The Alberta Court of Appeal recently revisited the issue of broker negligence and investor contributory negligence in S. Maclise Enterprises Inc. v. Union Securities Ltd., which was decided on December 18, 2009. The plaintiff, S. Maclise Enterprises, had appealed against a finding of the Alberta Court of Queen's Bench that it was contributorily negligent for losses suffered after investing in Cenpro Technologies Inc ("Cenpro"), and the defendants, brokers Terry Ferguson and Tom Hochhausen, and their employer Union Securities Ltd., cross-appealed against the finding that they were negligent.

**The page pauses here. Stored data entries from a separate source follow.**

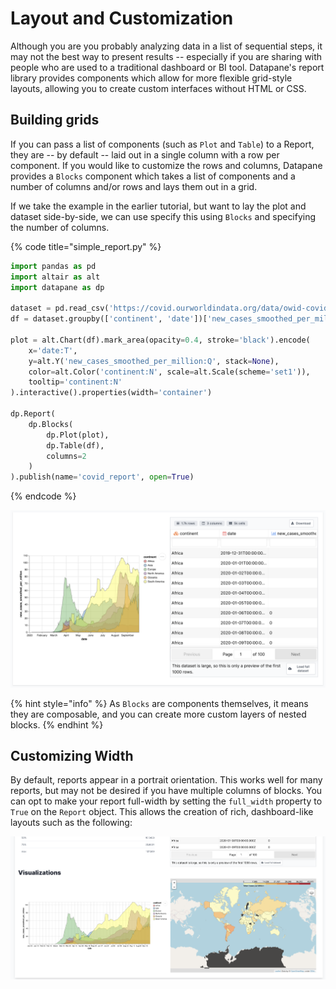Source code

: # Layout and Customization

Although you are you probably analyzing data in a list of sequential steps, it may not the best way to present results -- especially if you are sharing with people who are used to a traditional dashboard or BI tool. Datapane's report library provides components which allow for more flexible grid-style layouts, allowing you to create custom interfaces without HTML or CSS.

## Building grids

If you can pass a list of components \(such as `Plot` and `Table`\) to a Report, they are -- by default -- laid out in a single column with a row per component. If you would like to customize the rows and columns, Datapane provides a `Blocks` component which takes a list of components and a number of columns and/or rows and lays them out in a grid.

If we take the example in the earlier tutorial, but want to lay the plot and dataset side-by-side, we can use specify this using `Blocks` and specifying the number of columns.

{% code title="simple\_report.py" %}
```python
import pandas as pd
import altair as alt
import datapane as dp

dataset = pd.read_csv('https://covid.ourworldindata.org/data/owid-covid-data.csv')
df = dataset.groupby(['continent', 'date'])['new_cases_smoothed_per_million'].mean().reset_index()

plot = alt.Chart(df).mark_area(opacity=0.4, stroke='black').encode(
    x='date:T',
    y=alt.Y('new_cases_smoothed_per_million:Q', stack=None),
    color=alt.Color('continent:N', scale=alt.Scale(scheme='set1')),
    tooltip='continent:N'
).interactive().properties(width='container')

dp.Report(
    dp.Blocks(
        dp.Plot(plot), 
        dp.Table(df),
        columns=2
    )
).publish(name='covid_report', open=True)
```
{% endcode %}

![](../.gitbook/assets/image%20%28104%29.png)

{% hint style="info" %}
As `Blocks` are components themselves, it means they are composable, and you can create more custom layers of nested blocks.
{% endhint %}

## Customizing Width

By default, reports appear in a portrait orientation. This works well for many reports, but may not be desired if you have multiple columns of blocks. You can opt to make your report full-width by setting the `full_width` property to `True` on the `Report` object. This allows the creation of rich, dashboard-like layouts such as the following:  


![](../.gitbook/assets/image%20%28106%29.png)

The source of the dispute was the loss of $200,000 invested by S. Maclise Enterprises in Cenpro Technologies, which subsequently declared bankruptcy. S. Maclise Enterprises was an investment company used by Sharon Maclise. She was the sole shareholder and director. Ms. Maclise was an accomplished businesswoman, who at one time owned her own RE/MAX franchise, and later administered her own real estate portfolio. The Court of Appeal accepted that when Ms. Maclise consulted her broker, she was looking for a "high risk investment where she could double her money quickly". Her broker, Mr. Ferguson, and his supervisor, Mr. Hochhausen introduced her to the CEO of Cenpro. The CEO gave a presentation at the offices of Union Securities, in which he outlined Cenpro's strengths and also mentioned that the company was subject to a cease trade order issued by the Alberta Securities Commission. Although her interest was piqued by the presentation, Ms. Maclise performed a significant amount of due diligence, including speaking to employees and directors of Cenpro, prior to investing.

Despite being subject to a cease trade order, the nature and effect of which was found to be unclear to both Mr. Ferguson and Mr. Hochhausen, Ms. Maclise purchased shares in Cenpro. Mr. Stronach, Union Securities' vice president of corporate affairs, however, realized the transaction contravened the cease trade order. He told his brokers to reverse the transaction, refund the commissions, and ensure Ms. Maclise was reimbursed. Although Mr. Stronach received a copy of a cheque written by Cenpro to Ms. Maclise, it was never delivered to her. In the meantime Ms. Maclise became aware of the effect of the cease trade order and worried she had broken the law. In an attempt to remedy her perceived breach, she converted her investment into a loan. The brokers did not provide Ms. Maclise with the cheque, in part, because the brokers knew Cenpro had already spent the money and could not cover the cheque, and also because she had converted her investment to a loan.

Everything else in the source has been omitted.